### Exercise instructions
In the material below, find the line with "<!--inarticleads1-->" and the line with "So that is going", then output those two lines and every line between them, exactly.

### Available records
::::::

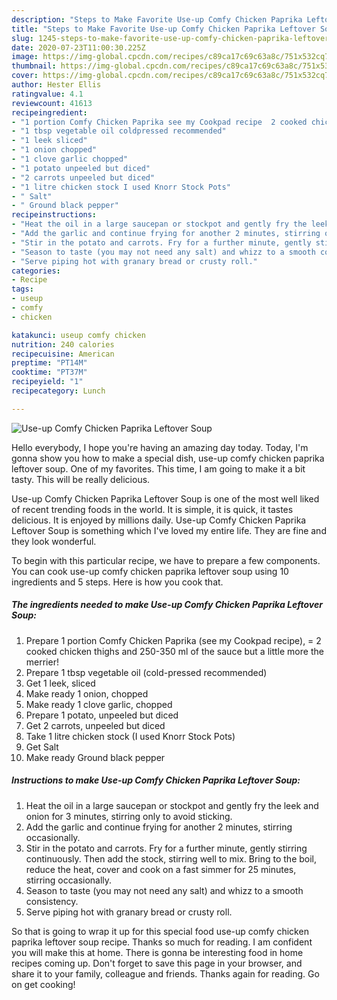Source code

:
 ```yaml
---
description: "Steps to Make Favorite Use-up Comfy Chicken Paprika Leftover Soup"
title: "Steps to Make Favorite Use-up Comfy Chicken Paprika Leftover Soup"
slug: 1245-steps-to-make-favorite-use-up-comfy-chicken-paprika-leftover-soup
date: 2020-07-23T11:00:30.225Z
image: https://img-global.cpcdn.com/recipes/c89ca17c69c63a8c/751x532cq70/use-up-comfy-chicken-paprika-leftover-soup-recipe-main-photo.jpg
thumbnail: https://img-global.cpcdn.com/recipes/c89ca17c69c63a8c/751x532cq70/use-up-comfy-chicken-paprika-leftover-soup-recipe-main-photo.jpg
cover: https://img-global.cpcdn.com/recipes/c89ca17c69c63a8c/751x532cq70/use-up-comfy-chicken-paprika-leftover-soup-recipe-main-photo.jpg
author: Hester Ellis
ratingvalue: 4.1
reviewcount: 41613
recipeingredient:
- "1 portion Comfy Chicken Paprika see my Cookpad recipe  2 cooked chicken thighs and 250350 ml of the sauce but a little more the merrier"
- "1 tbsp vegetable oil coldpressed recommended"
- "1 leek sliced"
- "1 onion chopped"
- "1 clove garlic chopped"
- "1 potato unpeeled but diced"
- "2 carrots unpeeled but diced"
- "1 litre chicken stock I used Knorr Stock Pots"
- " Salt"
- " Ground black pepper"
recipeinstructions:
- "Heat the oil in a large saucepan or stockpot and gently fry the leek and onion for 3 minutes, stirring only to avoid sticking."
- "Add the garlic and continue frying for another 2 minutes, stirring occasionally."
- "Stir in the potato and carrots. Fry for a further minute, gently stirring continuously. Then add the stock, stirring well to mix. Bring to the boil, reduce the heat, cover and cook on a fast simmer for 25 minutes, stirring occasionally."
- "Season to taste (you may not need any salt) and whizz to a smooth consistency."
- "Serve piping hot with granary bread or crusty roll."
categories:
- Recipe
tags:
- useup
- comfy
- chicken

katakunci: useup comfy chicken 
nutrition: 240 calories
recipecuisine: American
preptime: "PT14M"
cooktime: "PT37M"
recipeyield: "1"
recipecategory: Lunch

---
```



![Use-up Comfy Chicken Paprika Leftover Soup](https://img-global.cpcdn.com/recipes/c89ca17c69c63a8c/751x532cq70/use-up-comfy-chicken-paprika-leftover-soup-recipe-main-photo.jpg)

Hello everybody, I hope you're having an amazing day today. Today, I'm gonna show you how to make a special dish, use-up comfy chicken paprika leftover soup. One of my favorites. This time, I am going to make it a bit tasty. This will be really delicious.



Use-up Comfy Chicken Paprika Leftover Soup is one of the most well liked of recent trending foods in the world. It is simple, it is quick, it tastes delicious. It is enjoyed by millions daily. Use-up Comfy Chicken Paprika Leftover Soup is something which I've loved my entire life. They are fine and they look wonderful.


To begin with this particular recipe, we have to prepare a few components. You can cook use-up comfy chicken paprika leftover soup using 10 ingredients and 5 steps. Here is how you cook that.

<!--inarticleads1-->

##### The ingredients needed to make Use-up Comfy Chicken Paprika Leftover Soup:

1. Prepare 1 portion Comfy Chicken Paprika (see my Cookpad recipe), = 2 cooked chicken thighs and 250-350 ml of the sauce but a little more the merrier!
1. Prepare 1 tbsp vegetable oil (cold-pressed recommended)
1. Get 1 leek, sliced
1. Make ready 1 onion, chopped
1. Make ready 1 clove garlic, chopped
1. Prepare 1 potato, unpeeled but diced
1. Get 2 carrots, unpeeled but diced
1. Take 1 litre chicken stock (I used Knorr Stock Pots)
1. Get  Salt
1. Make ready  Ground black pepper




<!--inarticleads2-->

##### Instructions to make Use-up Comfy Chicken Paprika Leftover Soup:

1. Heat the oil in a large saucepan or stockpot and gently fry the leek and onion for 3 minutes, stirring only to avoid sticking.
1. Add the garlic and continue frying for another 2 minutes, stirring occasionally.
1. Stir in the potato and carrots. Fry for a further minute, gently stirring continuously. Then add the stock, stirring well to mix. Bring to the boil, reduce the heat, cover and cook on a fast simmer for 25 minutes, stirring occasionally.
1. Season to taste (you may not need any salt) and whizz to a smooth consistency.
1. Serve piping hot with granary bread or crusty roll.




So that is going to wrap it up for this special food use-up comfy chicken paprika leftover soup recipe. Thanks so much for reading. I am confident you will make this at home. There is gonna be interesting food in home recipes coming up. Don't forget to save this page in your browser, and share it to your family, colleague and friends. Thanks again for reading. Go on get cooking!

::::::

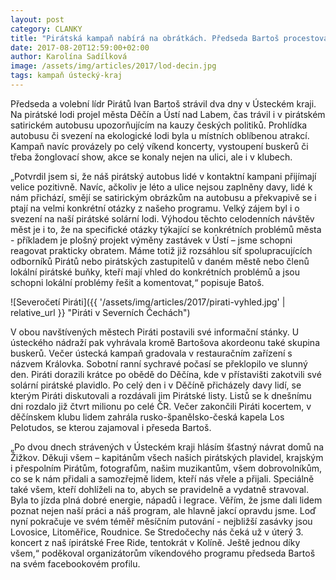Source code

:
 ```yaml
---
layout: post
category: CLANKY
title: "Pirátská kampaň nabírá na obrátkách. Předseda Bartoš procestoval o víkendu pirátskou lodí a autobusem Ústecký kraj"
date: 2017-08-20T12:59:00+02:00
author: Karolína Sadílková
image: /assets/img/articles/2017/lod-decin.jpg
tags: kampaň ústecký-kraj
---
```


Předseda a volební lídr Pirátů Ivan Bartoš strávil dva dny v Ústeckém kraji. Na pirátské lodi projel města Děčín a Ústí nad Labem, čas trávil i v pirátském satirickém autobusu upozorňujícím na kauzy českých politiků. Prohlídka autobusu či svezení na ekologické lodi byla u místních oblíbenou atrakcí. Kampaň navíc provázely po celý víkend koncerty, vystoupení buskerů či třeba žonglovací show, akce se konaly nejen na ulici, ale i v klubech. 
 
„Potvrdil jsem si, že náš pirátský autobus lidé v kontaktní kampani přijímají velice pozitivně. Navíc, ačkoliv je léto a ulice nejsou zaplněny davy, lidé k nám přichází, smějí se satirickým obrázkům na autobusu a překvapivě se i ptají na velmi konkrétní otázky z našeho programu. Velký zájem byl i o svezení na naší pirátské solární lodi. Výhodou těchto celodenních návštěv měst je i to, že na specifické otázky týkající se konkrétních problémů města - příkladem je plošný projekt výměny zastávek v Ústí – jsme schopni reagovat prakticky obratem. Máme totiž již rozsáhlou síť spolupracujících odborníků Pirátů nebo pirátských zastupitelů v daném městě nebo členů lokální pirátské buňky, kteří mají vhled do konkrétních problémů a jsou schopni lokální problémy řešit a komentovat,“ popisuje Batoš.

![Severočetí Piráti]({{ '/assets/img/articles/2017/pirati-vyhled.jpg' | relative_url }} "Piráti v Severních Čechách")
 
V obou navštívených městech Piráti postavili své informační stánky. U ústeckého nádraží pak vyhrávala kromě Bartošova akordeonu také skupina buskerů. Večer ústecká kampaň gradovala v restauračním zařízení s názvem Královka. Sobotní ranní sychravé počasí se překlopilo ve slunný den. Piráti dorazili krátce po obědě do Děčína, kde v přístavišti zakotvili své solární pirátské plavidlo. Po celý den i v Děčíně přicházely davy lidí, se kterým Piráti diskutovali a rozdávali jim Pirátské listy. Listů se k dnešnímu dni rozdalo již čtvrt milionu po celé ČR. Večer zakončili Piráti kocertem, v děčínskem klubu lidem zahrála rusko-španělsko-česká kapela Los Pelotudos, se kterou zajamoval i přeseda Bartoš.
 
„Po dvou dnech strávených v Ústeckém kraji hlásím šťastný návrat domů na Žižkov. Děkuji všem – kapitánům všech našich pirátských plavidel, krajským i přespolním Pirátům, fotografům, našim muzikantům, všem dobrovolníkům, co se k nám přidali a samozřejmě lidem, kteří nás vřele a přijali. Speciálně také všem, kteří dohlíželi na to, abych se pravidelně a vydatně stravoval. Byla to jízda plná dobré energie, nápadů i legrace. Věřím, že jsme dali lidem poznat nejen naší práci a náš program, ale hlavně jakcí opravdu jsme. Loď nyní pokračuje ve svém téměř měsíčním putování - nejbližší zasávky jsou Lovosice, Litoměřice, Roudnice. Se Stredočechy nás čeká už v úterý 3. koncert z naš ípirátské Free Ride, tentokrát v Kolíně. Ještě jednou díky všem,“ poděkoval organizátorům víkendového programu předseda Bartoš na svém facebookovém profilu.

::::::

### Exercise output
<!--inarticleads1-->

##### The ingredients needed to make Use-up Comfy Chicken Paprika Leftover Soup:

1. Prepare 1 portion Comfy Chicken Paprika (see my Cookpad recipe), = 2 cooked chicken thighs and 250-350 ml of the sauce but a little more the merrier!
1. Prepare 1 tbsp vegetable oil (cold-pressed recommended)
1. Get 1 leek, sliced
1. Make ready 1 onion, chopped
1. Make ready 1 clove garlic, chopped
1. Prepare 1 potato, unpeeled but diced
1. Get 2 carrots, unpeeled but diced
1. Take 1 litre chicken stock (I used Knorr Stock Pots)
1. Get  Salt
1. Make ready  Ground black pepper




<!--inarticleads2-->

##### Instructions to make Use-up Comfy Chicken Paprika Leftover Soup:

1. Heat the oil in a large saucepan or stockpot and gently fry the leek and onion for 3 minutes, stirring only to avoid sticking.
1. Add the garlic and continue frying for another 2 minutes, stirring occasionally.
1. Stir in the potato and carrots. Fry for a further minute, gently stirring continuously. Then add the stock, stirring well to mix. Bring to the boil, reduce the heat, cover and cook on a fast simmer for 25 minutes, stirring occasionally.
1. Season to taste (you may not need any salt) and whizz to a smooth consistency.
1. Serve piping hot with granary bread or crusty roll.




So that is going to wrap it up for this special food use-up comfy chicken paprika leftover soup recipe. Thanks so much for reading. I am confident you will make this at home. There is gonna be interesting food in home recipes coming up. Don't forget to save this page in your browser, and share it to your family, colleague and friends. Thanks again for reading. Go on get cooking!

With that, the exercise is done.